Top of Source material
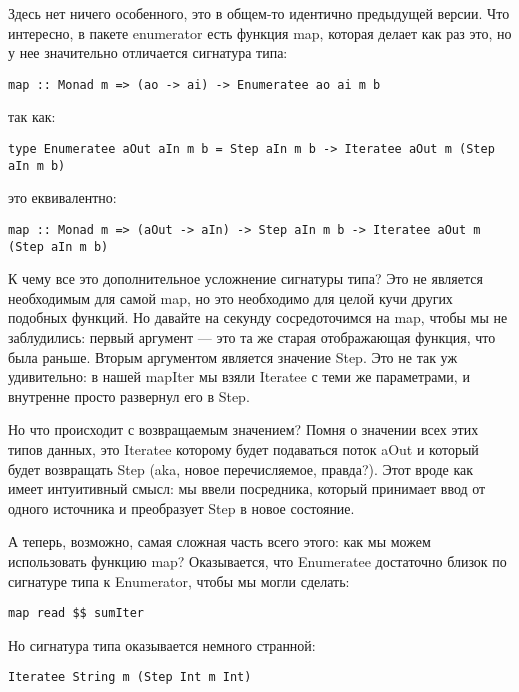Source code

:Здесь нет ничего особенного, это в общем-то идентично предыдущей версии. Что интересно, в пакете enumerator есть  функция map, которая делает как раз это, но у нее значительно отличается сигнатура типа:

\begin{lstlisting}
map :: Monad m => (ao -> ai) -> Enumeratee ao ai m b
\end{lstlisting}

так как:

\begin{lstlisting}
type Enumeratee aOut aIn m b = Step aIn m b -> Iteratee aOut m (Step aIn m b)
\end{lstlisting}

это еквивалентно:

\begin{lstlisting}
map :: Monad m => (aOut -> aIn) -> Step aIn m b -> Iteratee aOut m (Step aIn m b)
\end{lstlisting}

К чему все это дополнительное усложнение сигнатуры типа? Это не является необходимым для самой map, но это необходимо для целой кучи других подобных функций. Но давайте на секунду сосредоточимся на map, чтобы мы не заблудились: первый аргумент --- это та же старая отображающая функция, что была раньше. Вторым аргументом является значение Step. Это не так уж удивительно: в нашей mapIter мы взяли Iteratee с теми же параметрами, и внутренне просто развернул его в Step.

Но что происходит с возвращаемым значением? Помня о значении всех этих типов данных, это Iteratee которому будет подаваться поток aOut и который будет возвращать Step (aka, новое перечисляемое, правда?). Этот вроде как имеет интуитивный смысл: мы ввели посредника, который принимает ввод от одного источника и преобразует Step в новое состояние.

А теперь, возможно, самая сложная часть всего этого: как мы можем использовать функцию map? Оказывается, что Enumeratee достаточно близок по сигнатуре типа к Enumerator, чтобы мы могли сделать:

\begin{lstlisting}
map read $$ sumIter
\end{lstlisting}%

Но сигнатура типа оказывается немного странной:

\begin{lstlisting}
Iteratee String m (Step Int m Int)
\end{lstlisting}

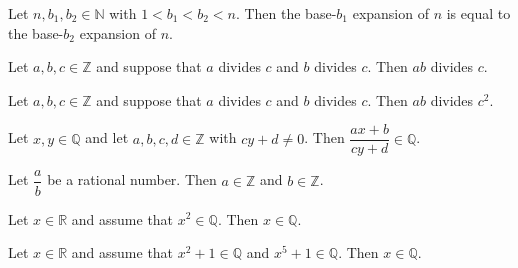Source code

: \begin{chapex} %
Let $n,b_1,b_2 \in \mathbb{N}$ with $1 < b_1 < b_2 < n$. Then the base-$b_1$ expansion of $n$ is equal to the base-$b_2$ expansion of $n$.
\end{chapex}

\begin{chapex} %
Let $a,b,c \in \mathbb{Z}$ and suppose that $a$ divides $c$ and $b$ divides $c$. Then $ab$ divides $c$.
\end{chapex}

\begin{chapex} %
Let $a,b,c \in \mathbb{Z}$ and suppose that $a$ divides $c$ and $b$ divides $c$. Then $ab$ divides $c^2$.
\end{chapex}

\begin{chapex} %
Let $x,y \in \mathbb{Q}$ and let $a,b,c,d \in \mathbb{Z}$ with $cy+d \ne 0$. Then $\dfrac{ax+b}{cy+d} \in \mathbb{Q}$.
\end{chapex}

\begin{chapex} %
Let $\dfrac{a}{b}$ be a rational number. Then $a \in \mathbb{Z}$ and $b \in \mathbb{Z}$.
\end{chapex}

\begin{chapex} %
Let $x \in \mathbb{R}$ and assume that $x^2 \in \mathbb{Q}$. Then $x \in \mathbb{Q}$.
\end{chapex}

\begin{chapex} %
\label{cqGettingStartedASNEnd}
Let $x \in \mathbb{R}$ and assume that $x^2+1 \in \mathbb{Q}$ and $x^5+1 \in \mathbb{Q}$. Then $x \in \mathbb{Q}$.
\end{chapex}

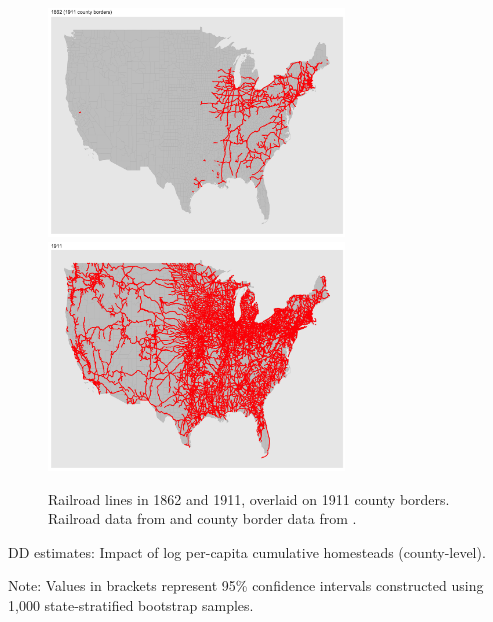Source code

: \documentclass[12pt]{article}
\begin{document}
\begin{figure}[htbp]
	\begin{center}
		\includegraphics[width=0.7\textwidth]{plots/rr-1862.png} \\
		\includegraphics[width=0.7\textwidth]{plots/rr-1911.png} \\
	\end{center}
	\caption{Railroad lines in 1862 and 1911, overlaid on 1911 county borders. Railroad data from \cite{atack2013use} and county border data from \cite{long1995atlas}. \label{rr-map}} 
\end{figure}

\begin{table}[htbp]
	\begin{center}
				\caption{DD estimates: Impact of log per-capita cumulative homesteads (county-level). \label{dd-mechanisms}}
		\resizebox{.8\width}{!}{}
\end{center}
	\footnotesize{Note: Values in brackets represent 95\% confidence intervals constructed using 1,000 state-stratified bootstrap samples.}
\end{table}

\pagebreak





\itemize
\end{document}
Bottom of Source material
Top of Source material
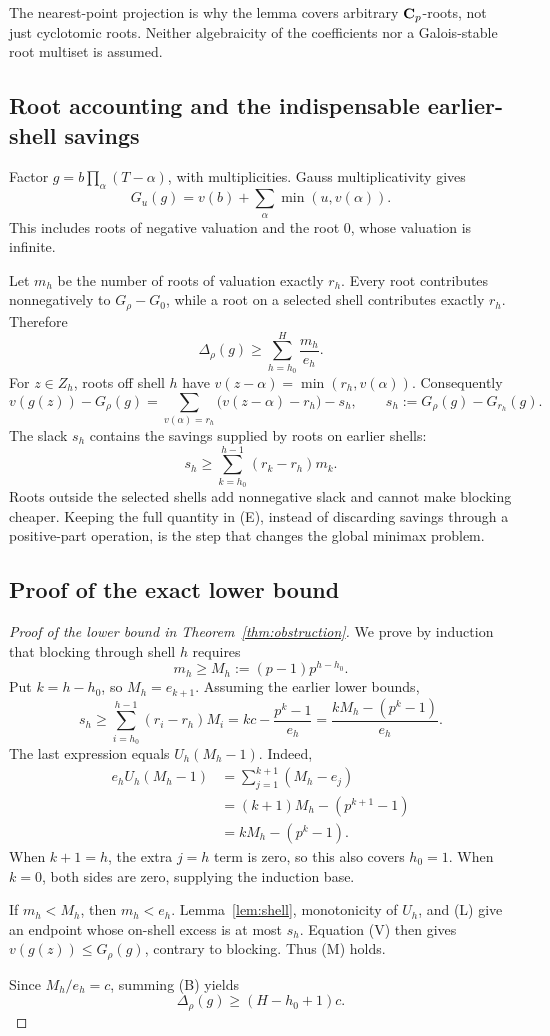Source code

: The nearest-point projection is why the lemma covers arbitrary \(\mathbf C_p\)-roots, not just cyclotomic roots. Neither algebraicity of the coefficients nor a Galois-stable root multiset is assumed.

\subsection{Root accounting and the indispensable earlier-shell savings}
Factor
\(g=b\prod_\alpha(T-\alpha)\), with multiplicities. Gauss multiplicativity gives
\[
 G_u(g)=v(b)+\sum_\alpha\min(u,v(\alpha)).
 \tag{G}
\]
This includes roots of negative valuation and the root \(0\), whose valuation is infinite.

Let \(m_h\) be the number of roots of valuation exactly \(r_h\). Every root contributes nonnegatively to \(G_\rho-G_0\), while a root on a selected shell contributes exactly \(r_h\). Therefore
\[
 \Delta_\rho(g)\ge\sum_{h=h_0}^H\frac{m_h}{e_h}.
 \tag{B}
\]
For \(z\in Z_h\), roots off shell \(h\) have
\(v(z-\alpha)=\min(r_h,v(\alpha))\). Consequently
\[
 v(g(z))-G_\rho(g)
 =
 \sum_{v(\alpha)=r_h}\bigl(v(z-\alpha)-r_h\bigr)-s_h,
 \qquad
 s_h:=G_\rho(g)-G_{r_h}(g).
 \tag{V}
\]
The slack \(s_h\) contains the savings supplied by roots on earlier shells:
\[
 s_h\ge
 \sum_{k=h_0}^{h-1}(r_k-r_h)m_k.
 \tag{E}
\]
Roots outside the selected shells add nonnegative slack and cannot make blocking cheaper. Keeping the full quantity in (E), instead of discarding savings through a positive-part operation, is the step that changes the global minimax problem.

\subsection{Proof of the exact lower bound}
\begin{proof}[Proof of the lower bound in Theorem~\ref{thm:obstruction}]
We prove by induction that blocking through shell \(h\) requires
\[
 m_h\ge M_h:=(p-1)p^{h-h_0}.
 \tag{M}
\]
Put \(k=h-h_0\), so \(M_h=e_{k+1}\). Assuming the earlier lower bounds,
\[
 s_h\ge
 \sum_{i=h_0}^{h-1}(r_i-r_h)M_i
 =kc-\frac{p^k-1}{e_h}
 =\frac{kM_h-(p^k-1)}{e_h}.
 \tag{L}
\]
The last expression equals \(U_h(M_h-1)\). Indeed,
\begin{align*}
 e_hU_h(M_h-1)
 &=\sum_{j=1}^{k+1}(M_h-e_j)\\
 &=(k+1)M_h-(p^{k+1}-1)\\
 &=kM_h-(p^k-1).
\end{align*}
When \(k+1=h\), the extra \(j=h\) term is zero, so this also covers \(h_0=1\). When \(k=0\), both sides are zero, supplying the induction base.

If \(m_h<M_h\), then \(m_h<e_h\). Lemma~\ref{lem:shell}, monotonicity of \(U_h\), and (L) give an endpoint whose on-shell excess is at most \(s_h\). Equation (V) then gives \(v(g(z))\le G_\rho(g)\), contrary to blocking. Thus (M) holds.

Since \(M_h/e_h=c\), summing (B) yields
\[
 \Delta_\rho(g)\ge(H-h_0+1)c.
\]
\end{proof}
Bottom of Source material
Give again, word for word, every line of the listing above from the one with "map :: Monad m => (ao ->" to the one with "Но что происходит", both inclusive, and nothing beyond them.

map :: Monad m => (ao -> ai) -> Enumeratee ao ai m b
\end{lstlisting}

так как:

\begin{lstlisting}
type Enumeratee aOut aIn m b = Step aIn m b -> Iteratee aOut m (Step aIn m b)
\end{lstlisting}

это еквивалентно:

\begin{lstlisting}
map :: Monad m => (aOut -> aIn) -> Step aIn m b -> Iteratee aOut m (Step aIn m b)
\end{lstlisting}

К чему все это дополнительное усложнение сигнатуры типа? Это не является необходимым для самой map, но это необходимо для целой кучи других подобных функций. Но давайте на секунду сосредоточимся на map, чтобы мы не заблудились: первый аргумент --- это та же старая отображающая функция, что была раньше. Вторым аргументом является значение Step. Это не так уж удивительно: в нашей mapIter мы взяли Iteratee с теми же параметрами, и внутренне просто развернул его в Step.

Но что происходит с возвращаемым значением? Помня о значении всех этих типов данных, это Iteratee которому будет подаваться поток aOut и который будет возвращать Step (aka, новое перечисляемое, правда?). Этот вроде как имеет интуитивный смысл: мы ввели посредника, который принимает ввод от одного источника и преобразует Step в новое состояние.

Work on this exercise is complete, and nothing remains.